[Plain-text document sources]

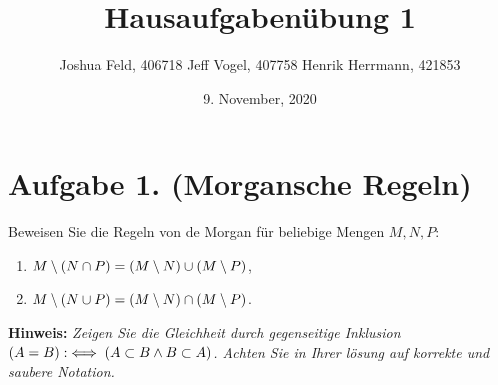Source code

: \documentclass[german,12pt]{homework}
\title{Hausaufgabenübung 1}
\author{Joshua Feld, 406718 \quad Jeff Vogel, 407758 \quad Henrik Herrmann, 421853}
\date{9. November, 2020}
\institute{RWTH Aachen University\\Center for Computational Engineering Science}
\DeclarePairedDelimiter{\enbrace}{(}{)}
\begin{document}
    \maketitle

    \section*{Aufgabe 1. (Morgansche Regeln)}

    \begin{problem}
        Beweisen Sie die Regeln von de Morgan für beliebige Mengen \(M, N, P\):
        \begin{enumerate}
            \item \(M \setminus \enbrace*{N \cap P} = \enbrace*{M \setminus N}
            \cup \enbrace*{M \setminus P}\),
            \item \(M \setminus \enbrace*{N \cup P} = \enbrace*{M \setminus N}
            \cap \enbrace*{M \setminus P}\).
        \end{enumerate}

        \textbf{Hinweis:} \quad \emph{Zeigen Sie die Gleichheit durch
        gegenseitige Inklusion \(\enbrace*{A = B} :\iff \enbrace*{A \subset B
        \land B \subset A}\). Achten Sie in Ihrer lösung auf korrekte und
        saubere Notation.}
    \end{problem}
\end{document}
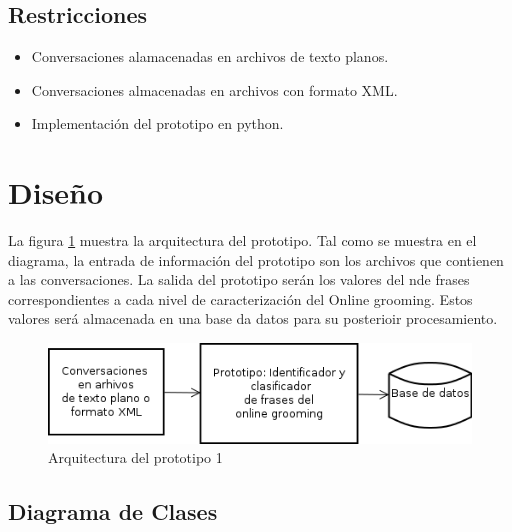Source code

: \subsection{Restricciones}
\begin{itemize}
\item Conversaciones alamacenadas en archivos de texto planos.
\item Conversaciones almacenadas en archivos con formato XML.
\item Implementaci\'on del prototipo en python.

\end{itemize}

\section{Dise\~no}

La figura \ref{fig:arquitectura_prototipo2} muestra la arquitectura del prototipo. Tal como se muestra en el diagrama, la entrada de informaci\'on del prototipo son los archivos que contienen a las conversaciones. La salida del prototipo ser\'an los valores del n\umero de frases correspondientes a cada nivel de caracterizaci\'on del Online grooming. Estos valores ser\'a almacenada en una base da datos para su posterioir procesamiento.



	\begin{figure}[!h]
	\begin{center}
	\includegraphics[scale=.5]{images/arquitectura_prototipo1}
	\caption{Arquitectura del prototipo 1}
	\label{fig:arquitectura_prototipo2}
	\end{center}
	\end{figure}


\subsection{Diagrama de Clases}


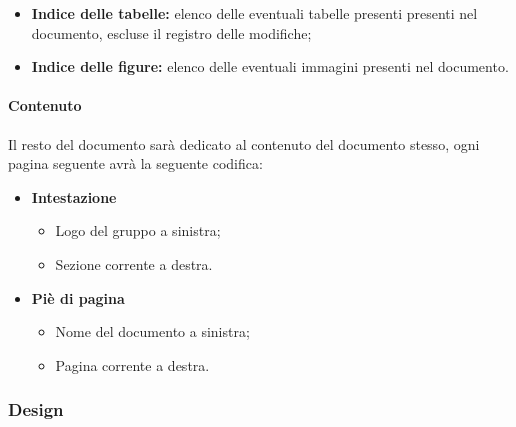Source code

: \documentclass[11pt,a4paper]{article}
\begin{document}
{	\begin{itemize}
		\item \textbf{Indice delle tabelle:} elenco delle eventuali tabelle presenti presenti nel documento, escluse il registro delle modifiche;
		\item  \textbf{Indice delle figure:} elenco delle eventuali immagini presenti nel documento. 
	\end{itemize}
	
	\paragraph{Contenuto\\}
	Il resto del documento sarà dedicato al contenuto del documento stesso, ogni pagina seguente avrà la seguente codifica:
	\begin{itemize}
		\item \textbf{Intestazione}
		\begin{itemize}
			\item Logo del gruppo a sinistra;
			\item Sezione corrente a destra.
		\end{itemize}
		
		\item \textbf{Piè di pagina} 
		\begin{itemize}
			\item Nome del documento a sinistra;
			\item Pagina corrente a destra.
		\end{itemize}
	\end{itemize}
	
	\subsubsection{Design}
	
}
\end{document}

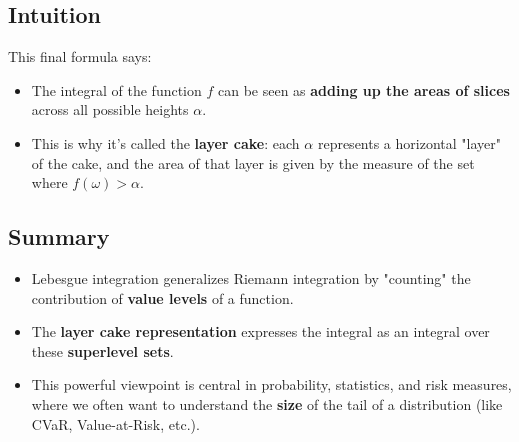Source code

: \documentclass[11pt]{amsart}
\begin{document}
\subsection*{Intuition}

This final formula says:
\begin{itemize}
	\item The integral of the function $f$ can be seen as \textbf{adding up the areas of slices} across all possible heights $\alpha$.
	\item This is why it's called the \textbf{layer cake}: each $\alpha$ represents a horizontal "layer" of the cake, and the area of that layer is given by the measure of the set where $f(\omega) > \alpha$.
\end{itemize}

\subsection*{Summary}
\begin{itemize}
	\item Lebesgue integration generalizes Riemann integration by "counting" the contribution of \textbf{value levels} of a function.
	\item The \textbf{layer cake representation} expresses the integral as an integral over these \textbf{superlevel sets}.
	\item This powerful viewpoint is central in probability, statistics, and risk measures, where we often want to understand the \textbf{size} of the tail of a distribution (like CVaR, Value-at-Risk, etc.).
\end{itemize}

\end{document}

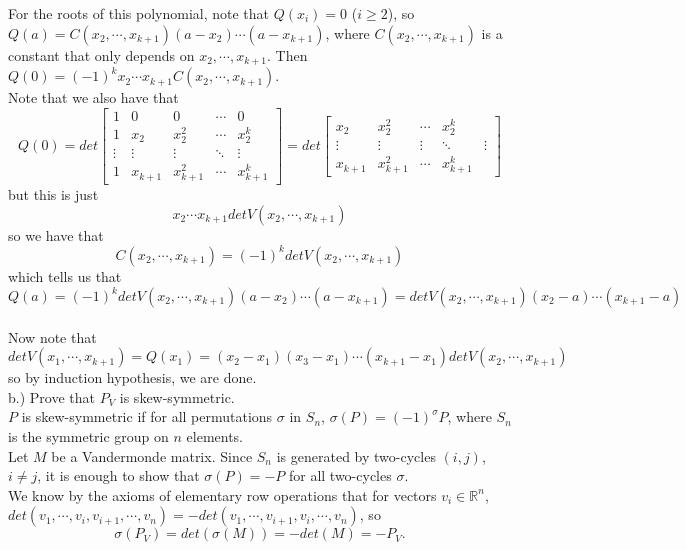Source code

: \documentclass[12pt]{article}
\begin{document}
For the roots of this polynomial, note that $Q(x_i) = 0$ ($i \geq 2$), so $Q(a) = C(x_2, \cdots, x_{k+1}) (a - x_2) \cdots (a - x_{k+1})$, where $C(x_2, \cdots, x_{k+1})$ is a constant that only depends on $x_2, \cdots, x_{k+1}$. Then $Q(0) = (-1)^k x_2 \cdots x_{k+1} C(x_2, \cdots, x_{k+1})$.\\

Note that we also have that
$$ Q(0) = det \begin{bmatrix} 1 & 0 & 0 & \cdots & 0 \\ 1 &x_2 & x_2^2 & \cdots & x_2^{k} \\ \vdots & \vdots & \vdots & \ddots & \vdots \\ 1 &x_{k+1} & x_{k+1}^2 & \cdots & x_{k+1}^{k} \end{bmatrix} = det \begin{bmatrix}  x_2 & x_2^2 & \cdots & x_2^{k} \\ \vdots & \vdots & \vdots & \ddots & \vdots \\ x_{k+1} & x_{k+1}^2 & \cdots & x_{k+1}^{k} \end{bmatrix}$$
but this is just
$$x_2 \cdots x_{k+1} det V(x_2, \cdots , x_{k+1})$$
so we have that
$$C(x_2, \cdots, x_{k+1}) = (-1)^k det V(x_2, \cdots , x_{k+1})$$
which tells us that
$$Q(a) = (-1)^k det V(x_2, \cdots , x_{k+1}) (a - x_2) \cdots (a - x_{k+1}) = det V(x_2, \cdots , x_{k+1}) (x_2 - a) \cdots (x_{k+1} - a)$$\\

Now note that 
$$det V(x_1, \cdots, x_{k+1}) = Q(x_1) = (x_2 - x_1)(x_3 - x_1) \cdots (x_{k+1} - x_1) det V(x_2, \cdots, x_{k+1})$$
so by induction hypothesis, we are done. \\

b.) Prove that $P_V$ is skew-symmetric. \\

$P$ is skew-symmetric if for all permutations $\sigma$ in $S_n$,
$\sigma(P) = (-1)^\sigma P$, where $S_n$ is the symmetric group on $n$ elements. \\

Let $M$ be a Vandermonde matrix. Since $S_n$ is generated by two-cycles $(i, j)$, $i \neq j$, it is enough to show that $\sigma(P) = -P$ for all two-cycles $\sigma$. \\

We know by the axioms of elementary row operations that for vectors $v_i \in \mathbb{R}^n$, $det(v_1, \cdots, v_i, v_{i+1}, \cdots, v_n) = -det(v_1, \cdots, v_{i+1}, v_i, \cdots, v_n)$, so $$\sigma(P_V)= det(\sigma(M)) =  -det(M) = -P_V.$$\\
\end{document}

WHAT IS NEEDED – Among the lines above, find those with the word "Indice" and list them.

OUTPUT OF THE EXERCISE –
		\item \textbf{Indice delle tabelle:} elenco delle eventuali tabelle presenti presenti nel documento, escluse il registro delle modifiche;
		\item  \textbf{Indice delle figure:} elenco delle eventuali immagini presenti nel documento. 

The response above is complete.